We are in the USSR, sometime around the end of the Second World War; or rather sometimes, as the timeline shifts with deliberate ambiguity.
A self-propelled barge carrying explosives runs aground in the Sea of Japan. When the captain fails to return from seeking help, the only other crew member, Vasily Kharitonov, decides he, too, must look for assistance. But what about the explosives? His solution is to unravel a fuse (a Bickford fuse) behind him so that if instructed he can destroy the stockpile rather than let it fall into enemy hands.

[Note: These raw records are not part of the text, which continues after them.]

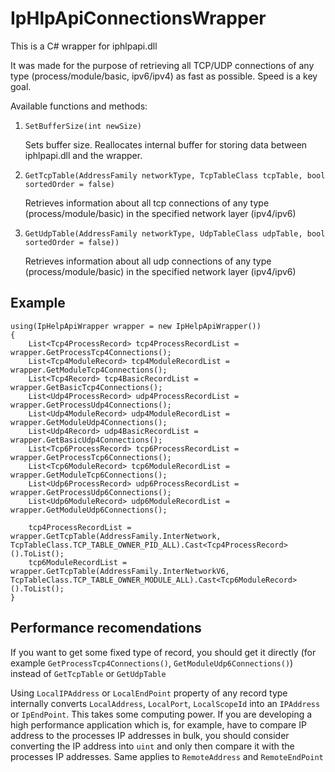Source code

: # IpHlpApiConnectionsWrapper
This is a C# wrapper for iphlpapi.dll

It was made for the purpose of retrieving all TCP/UDP connections of any type (process/module/basic, ipv6/ipv4) as fast as possible. Speed is a key goal.

Available functions and methods:
1. `SetBufferSize(int newSize)`
   
   Sets buffer size. Reallocates internal buffer for storing data between iphlpapi.dll and the wrapper.
3. `GetTcpTable(AddressFamily networkType, TcpTableClass tcpTable, bool sortedOrder = false)`

   Retrieves information about all tcp connections of any type (process/module/basic) in the specified network layer (ipv4/ipv6)
5. `GetUdpTable(AddressFamily networkType, UdpTableClass udpTable, bool sortedOrder = false))`

   Retrieves information about all udp connections of any type (process/module/basic) in the specified network layer (ipv4/ipv6)

## Example

```
using(IpHelpApiWrapper wrapper = new IpHelpApiWrapper())
{
    List<Tcp4ProcessRecord> tcp4ProcessRecordList = wrapper.GetProcessTcp4Connections();
    List<Tcp4ModuleRecord> tcp4ModuleRecordList = wrapper.GetModuleTcp4Connections();
    List<Tcp4Record> tcp4BasicRecordList = wrapper.GetBasicTcp4Connections();
    List<Udp4ProcessRecord> udp4ProcessRecordList = wrapper.GetProcessUdp4Connections();
    List<Udp4ModuleRecord> udp4ModuleRecordList = wrapper.GetModuleUdp4Connections();
    List<Udp4Record> udp4BasicRecordList = wrapper.GetBasicUdp4Connections();
    List<Tcp6ProcessRecord> tcp6ProcessRecordList = wrapper.GetProcessTcp6Connections();
    List<Tcp6ModuleRecord> tcp6ModuleRecordList = wrapper.GetModuleTcp6Connections();
    List<Udp6ProcessRecord> udp6ProcessRecordList = wrapper.GetProcessUdp6Connections();
    List<Udp6ModuleRecord> udp6ModuleRecordList = wrapper.GetModuleUdp6Connections();

    tcp4ProcessRecordList = wrapper.GetTcpTable(AddressFamily.InterNetwork, TcpTableClass.TCP_TABLE_OWNER_PID_ALL).Cast<Tcp4ProcessRecord>().ToList();
    tcp6ModuleRecordList = wrapper.GetTcpTable(AddressFamily.InterNetworkV6, TcpTableClass.TCP_TABLE_OWNER_MODULE_ALL).Cast<Tcp6ModuleRecord>().ToList();
}
```

## Performance recomendations
If you want to get some fixed type of record, you should get it directly (for example `GetProcessTcp4Connections()`, `GetModuleUdp6Connections()`) instead of `GetTcpTable` or `GetUdpTable`

Using `LocalIPAddress` or `LocalEndPoint` property of any record type internally converts `LocalAddress`, `LocalPort`, `LocalScopeId` into an `IPAddress` or `IpEndPoint`. This takes some computing power. If you are developing a high performance application which is, for example, have to compare IP address to the processes IP addresses in bulk, you should consider converting the IP address into `uint` and only then compare it with the processes IP addresses. Same applies to `RemoteAddress` and `RemoteEndPoint`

He walks westwards, for years, unravelling what is now clearly a metaphorical (or metaphysical) fuse behind him. He encounters a range of typical Soviet nonsense – a ‘mulag’ imprisoning dissident musicians, a runway where no planes ever land but around which factions fight, a town whose inhabitants nearly all work in a factory producing straightjackets, and so on.
In parallel, there are a couple more wandering souls. A searchlight truck with a driver, Gorych, and a passenger sets off into the night. The night and their journey are unending, with the truck rolling on long after the fuel runs out; things happen occasionally. Elsewhere the one-legged Captain Koretsky is on a mission that requires him to deliver radio speakers to remote communities. In one such, he recruits an assistant, and they head eastwards.
Over it all, a powerless black airship floats at the mercy of the wind. On board, the father of the nation looks down on Kharatonov, Gorych and Koretsky, unable to intervene.
It is surely all very symbolic and it may be
cuttingly satirical if you are Russian; and in that language the prose may have
been less clunky than the translation. Otherwise, it can be enjoyed as a kind
of Russian magic realism where the impossibilities and strangeness are the
acceptable price of immersion in atmospheric settings and unusual characters.